*** DATASET CONTENT Section Begins ***

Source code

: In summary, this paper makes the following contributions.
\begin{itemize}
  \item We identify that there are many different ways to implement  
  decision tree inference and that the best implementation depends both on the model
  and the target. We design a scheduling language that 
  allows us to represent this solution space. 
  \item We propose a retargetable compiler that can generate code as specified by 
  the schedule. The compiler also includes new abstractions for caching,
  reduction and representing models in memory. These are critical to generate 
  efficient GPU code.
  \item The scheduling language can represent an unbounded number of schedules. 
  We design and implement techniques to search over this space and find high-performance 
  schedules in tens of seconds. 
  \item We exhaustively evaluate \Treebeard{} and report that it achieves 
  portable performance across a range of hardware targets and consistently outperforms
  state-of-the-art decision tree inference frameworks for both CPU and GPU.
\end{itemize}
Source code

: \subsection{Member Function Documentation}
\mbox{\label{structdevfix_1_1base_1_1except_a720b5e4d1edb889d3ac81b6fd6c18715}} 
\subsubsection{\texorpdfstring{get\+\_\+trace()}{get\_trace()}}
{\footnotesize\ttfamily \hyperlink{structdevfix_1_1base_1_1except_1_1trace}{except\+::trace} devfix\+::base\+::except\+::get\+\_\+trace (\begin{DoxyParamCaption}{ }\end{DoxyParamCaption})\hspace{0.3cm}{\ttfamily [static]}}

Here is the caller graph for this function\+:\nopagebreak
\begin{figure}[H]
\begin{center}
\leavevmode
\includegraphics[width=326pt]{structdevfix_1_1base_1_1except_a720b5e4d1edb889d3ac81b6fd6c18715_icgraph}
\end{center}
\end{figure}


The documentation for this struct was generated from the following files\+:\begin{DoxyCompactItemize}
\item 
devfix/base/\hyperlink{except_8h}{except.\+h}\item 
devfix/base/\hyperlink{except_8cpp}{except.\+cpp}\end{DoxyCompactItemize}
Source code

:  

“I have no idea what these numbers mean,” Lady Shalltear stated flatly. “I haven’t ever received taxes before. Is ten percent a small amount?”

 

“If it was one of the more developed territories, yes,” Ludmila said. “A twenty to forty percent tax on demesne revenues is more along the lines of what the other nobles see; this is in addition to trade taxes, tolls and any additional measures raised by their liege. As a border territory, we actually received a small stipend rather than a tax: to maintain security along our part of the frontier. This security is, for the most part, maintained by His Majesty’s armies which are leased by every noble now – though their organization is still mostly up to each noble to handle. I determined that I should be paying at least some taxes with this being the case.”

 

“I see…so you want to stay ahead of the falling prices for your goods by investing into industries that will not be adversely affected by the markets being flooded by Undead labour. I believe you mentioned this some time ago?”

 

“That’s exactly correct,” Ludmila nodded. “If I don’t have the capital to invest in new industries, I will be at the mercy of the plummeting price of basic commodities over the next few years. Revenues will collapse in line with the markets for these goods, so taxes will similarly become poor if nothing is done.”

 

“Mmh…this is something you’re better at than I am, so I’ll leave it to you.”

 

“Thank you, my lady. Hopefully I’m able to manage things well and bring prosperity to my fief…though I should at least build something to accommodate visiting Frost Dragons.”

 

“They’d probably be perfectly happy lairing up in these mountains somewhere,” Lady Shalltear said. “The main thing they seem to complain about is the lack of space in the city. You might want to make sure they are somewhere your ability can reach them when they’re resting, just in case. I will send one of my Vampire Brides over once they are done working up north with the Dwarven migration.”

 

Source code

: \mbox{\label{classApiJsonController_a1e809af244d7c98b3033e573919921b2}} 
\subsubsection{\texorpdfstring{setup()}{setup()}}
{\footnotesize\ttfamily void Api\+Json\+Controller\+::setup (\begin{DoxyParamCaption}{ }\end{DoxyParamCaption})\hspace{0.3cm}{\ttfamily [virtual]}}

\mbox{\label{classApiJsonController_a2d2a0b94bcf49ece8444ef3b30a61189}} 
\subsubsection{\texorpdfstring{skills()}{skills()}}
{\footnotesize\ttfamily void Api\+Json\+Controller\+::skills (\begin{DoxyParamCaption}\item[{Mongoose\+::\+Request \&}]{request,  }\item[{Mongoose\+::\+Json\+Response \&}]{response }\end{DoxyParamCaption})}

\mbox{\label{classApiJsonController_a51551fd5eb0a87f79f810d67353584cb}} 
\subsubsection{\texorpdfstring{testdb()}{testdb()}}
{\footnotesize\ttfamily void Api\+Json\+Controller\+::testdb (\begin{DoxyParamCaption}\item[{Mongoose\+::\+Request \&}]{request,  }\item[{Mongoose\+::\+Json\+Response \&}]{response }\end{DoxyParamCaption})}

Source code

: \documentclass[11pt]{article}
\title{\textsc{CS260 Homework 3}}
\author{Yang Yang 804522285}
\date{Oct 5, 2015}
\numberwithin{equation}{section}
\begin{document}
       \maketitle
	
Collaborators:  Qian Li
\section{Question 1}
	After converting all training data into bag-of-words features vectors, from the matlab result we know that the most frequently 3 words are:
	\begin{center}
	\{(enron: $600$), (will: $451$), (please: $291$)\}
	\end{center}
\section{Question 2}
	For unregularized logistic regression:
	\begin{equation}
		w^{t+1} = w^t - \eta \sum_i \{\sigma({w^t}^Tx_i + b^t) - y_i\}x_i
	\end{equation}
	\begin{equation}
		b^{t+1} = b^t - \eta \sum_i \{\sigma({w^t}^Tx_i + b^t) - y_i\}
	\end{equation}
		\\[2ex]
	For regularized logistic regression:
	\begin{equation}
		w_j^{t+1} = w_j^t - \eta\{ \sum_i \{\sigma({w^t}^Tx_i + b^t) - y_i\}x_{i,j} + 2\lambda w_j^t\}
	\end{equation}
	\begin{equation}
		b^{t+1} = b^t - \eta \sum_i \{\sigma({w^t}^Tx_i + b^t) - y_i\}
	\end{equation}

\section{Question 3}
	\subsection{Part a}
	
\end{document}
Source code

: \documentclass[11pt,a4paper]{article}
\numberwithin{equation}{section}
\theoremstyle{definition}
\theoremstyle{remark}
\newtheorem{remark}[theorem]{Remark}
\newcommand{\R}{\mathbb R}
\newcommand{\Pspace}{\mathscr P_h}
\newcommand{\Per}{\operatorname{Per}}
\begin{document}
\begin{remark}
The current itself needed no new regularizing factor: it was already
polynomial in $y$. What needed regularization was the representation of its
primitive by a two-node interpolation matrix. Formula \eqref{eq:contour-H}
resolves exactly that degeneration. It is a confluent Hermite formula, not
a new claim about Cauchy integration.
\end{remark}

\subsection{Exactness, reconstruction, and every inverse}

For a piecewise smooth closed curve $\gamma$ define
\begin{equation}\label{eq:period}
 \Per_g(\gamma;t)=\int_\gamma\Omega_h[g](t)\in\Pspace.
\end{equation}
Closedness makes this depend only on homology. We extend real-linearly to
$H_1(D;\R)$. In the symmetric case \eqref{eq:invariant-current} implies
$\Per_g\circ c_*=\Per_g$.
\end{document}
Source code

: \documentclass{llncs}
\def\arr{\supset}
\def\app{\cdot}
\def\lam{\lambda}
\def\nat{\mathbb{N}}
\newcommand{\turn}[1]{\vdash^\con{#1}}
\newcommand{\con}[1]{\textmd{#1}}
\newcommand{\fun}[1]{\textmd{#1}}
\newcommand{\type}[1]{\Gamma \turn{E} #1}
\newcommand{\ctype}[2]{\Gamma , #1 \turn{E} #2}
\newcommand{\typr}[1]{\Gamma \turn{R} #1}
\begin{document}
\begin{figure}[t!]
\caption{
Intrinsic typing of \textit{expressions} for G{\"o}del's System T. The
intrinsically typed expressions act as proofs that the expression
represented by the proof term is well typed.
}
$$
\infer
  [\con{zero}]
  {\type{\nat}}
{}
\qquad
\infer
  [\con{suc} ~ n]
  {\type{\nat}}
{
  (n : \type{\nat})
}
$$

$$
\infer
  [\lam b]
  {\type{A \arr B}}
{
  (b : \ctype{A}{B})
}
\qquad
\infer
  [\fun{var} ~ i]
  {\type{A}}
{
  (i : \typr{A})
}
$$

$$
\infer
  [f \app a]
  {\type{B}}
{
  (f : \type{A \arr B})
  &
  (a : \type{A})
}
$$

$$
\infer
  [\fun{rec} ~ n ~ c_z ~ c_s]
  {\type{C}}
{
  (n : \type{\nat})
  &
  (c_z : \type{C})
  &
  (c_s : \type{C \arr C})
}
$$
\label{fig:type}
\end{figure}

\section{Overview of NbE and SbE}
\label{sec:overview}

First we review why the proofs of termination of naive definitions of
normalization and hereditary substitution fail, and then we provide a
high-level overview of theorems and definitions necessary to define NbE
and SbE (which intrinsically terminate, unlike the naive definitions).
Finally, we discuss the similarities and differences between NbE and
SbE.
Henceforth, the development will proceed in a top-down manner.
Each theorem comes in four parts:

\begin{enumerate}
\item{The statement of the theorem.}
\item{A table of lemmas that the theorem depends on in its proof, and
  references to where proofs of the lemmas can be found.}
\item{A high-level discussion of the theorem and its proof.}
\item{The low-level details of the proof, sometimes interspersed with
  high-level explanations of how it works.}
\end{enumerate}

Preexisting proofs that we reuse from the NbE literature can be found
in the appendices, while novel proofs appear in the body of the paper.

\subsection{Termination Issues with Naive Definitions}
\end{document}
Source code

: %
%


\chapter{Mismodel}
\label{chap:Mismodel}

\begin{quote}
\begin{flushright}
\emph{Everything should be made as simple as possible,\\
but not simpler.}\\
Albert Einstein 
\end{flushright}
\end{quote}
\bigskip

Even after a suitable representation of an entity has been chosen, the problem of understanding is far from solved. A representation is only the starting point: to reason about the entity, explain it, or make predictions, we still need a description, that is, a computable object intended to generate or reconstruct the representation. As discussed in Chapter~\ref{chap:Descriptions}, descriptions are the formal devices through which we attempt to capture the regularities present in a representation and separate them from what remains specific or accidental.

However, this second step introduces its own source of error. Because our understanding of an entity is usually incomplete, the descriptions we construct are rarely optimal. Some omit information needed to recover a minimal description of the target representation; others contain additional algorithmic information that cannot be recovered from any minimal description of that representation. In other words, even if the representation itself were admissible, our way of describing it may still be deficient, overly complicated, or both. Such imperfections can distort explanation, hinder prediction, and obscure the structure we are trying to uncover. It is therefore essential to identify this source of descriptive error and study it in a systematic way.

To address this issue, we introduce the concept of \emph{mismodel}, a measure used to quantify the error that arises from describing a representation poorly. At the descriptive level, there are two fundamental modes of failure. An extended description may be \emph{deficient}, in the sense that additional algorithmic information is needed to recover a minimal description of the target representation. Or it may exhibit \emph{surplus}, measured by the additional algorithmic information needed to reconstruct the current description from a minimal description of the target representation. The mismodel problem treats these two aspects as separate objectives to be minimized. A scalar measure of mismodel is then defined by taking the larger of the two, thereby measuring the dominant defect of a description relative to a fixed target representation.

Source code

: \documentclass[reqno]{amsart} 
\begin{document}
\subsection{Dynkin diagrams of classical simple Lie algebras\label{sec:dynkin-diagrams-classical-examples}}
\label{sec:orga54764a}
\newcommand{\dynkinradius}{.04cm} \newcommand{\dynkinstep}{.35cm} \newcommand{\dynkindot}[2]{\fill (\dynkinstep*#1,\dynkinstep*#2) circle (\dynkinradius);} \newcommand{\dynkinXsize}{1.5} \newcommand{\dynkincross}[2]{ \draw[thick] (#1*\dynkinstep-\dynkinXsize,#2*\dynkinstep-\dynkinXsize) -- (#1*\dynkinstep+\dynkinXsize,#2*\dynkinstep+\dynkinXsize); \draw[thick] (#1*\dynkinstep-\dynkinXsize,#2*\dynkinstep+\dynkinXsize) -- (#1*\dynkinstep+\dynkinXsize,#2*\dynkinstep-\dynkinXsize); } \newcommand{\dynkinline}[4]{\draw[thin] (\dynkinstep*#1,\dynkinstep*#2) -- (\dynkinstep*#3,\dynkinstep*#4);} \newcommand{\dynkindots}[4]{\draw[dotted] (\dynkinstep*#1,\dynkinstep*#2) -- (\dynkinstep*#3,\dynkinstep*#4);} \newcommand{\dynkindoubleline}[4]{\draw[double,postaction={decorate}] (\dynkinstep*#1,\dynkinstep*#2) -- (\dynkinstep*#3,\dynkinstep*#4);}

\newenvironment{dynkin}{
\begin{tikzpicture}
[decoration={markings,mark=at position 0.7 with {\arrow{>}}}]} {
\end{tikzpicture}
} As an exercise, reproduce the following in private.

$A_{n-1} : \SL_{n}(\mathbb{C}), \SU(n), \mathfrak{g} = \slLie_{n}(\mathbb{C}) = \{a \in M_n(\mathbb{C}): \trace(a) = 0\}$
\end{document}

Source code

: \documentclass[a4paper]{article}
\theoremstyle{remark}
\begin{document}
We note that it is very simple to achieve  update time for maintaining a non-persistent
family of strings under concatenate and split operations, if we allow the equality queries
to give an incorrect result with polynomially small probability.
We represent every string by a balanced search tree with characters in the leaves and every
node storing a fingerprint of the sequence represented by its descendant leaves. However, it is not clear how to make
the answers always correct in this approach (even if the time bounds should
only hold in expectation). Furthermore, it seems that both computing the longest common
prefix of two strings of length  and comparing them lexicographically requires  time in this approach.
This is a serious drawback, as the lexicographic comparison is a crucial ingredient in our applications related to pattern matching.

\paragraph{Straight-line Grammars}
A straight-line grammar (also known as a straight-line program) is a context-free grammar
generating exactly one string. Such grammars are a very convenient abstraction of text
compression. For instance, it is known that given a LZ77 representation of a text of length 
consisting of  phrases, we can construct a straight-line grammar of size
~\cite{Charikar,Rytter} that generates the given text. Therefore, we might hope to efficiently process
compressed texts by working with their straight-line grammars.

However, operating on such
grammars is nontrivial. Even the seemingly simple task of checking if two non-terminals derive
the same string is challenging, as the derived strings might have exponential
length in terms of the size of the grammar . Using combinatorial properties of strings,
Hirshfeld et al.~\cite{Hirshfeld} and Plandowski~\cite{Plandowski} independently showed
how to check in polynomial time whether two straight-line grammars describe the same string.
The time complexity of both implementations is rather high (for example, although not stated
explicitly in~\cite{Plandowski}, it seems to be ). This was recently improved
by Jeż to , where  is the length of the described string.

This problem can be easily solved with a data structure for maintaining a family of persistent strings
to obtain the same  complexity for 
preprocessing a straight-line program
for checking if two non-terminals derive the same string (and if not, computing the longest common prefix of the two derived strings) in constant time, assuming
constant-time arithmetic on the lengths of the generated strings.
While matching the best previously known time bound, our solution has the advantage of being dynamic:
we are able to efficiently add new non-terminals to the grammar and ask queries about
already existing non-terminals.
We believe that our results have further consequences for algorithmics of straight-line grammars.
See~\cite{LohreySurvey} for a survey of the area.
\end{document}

*** DATASET CONTENT Section Ends ***

**DIRECTIONS FOR THIS TASK**
From the records above, pull every line that carries the word "trace".

**REPLY TO THE EXERCISE**
\subsubsection{\texorpdfstring{get\+\_\+trace()}{get\_trace()}}
{\footnotesize\ttfamily \hyperlink{structdevfix_1_1base_1_1except_1_1trace}{except\+::trace} devfix\+::base\+::except\+::get\+\_\+trace (\begin{DoxyParamCaption}{ }\end{DoxyParamCaption})\hspace{0.3cm}{\ttfamily [static]}}
$A_{n-1} : \SL_{n}(\mathbb{C}), \SU(n), \mathfrak{g} = \slLie_{n}(\mathbb{C}) = \{a \in M_n(\mathbb{C}): \trace(a) = 0\}$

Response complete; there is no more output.